Italian Trulli

Open Islamicate Texts Initiative: a Machine-Readable Corpus of Texts Produced the Premodern Islamicate World

Maxim Romanov (, University of Vienna, Austria and Masoumeh Seydi (, Leipzig University, Germany and Sarah Bowen Savant (, Aga Khan University—London, UK and Matthew Thomas Miller (, University of Maryland—College Park, USA

The written heritage of the “Islamicate” 1 cultures that stretch from modern Bengal to Spain is as vast as it is understudied and underrepresented in the digital humanities. The sheer volume and diversity of the surviving works produced in Arabic and Persian in the premodern period makes this body of texts ideal for computational analysis. While a great number of texts has been digitized over past two decades, OpenITI is the first corpus of Islamicate texts that is open, machine readable, and aims at being comprehensive. OpenITI strives to provide the essential textual infrastructure in Persian and Arabic for new forms of macro textual analysis and digital scholarship. The corpus is already actively used in several ERC projects.

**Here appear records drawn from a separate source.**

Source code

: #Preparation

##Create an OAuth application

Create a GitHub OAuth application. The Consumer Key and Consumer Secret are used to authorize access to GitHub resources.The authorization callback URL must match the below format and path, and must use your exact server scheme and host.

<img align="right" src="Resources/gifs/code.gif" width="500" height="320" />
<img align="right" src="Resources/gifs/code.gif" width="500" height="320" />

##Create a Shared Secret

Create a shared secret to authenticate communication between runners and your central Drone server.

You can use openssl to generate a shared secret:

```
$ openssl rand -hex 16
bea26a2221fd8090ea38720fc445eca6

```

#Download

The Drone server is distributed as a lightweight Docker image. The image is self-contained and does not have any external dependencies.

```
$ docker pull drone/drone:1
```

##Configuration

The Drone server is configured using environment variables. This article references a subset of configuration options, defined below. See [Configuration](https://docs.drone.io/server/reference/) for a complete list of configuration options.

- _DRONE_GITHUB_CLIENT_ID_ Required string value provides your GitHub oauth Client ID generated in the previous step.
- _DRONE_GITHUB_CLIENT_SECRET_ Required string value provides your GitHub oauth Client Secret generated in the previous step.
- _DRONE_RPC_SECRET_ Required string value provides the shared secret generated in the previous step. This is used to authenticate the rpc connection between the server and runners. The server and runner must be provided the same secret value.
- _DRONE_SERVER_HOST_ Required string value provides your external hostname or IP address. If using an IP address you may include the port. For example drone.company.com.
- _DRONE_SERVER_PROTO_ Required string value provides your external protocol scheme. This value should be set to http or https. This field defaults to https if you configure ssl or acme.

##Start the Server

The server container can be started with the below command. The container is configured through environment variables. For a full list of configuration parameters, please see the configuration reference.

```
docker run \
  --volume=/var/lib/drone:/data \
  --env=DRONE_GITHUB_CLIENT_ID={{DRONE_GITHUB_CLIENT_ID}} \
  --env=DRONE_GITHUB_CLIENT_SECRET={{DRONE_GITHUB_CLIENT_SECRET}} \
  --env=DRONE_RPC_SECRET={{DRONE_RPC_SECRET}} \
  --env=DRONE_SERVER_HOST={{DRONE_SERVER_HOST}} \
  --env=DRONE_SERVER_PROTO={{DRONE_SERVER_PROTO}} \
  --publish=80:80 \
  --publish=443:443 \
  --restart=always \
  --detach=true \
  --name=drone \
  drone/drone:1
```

Currently, OpenITI includes about 4,300 unique book titles (predominantly in Arabic) by over 1,800 authors, which amounts to approximately 750 million words (1,46 billion words with all versions). Most texts have been collected from open-access online collections of high-quality digital reproductions of premodern texts. 2

Figure 1. Chronological distribution of authors and books in OpenITI.

OpenITI is organized in compliance with Canonical Text Services (CTS) guidelines as implemented in the CapiTainS Suite (Clérice et al., 2017), with two exceptions made for practical purposes. First, we implemented human-readable URNs ( uniform resource name) as this allows for easier subsetting of the corpus and makes it easier to engage non-DH specialists in Islamicate studies in collaboration. Second, we are postponing conversion to TEI XML, since it poses a number of challenges for right-to-left languages, connected scripts, and extensive texts (many texts are over 1 million words).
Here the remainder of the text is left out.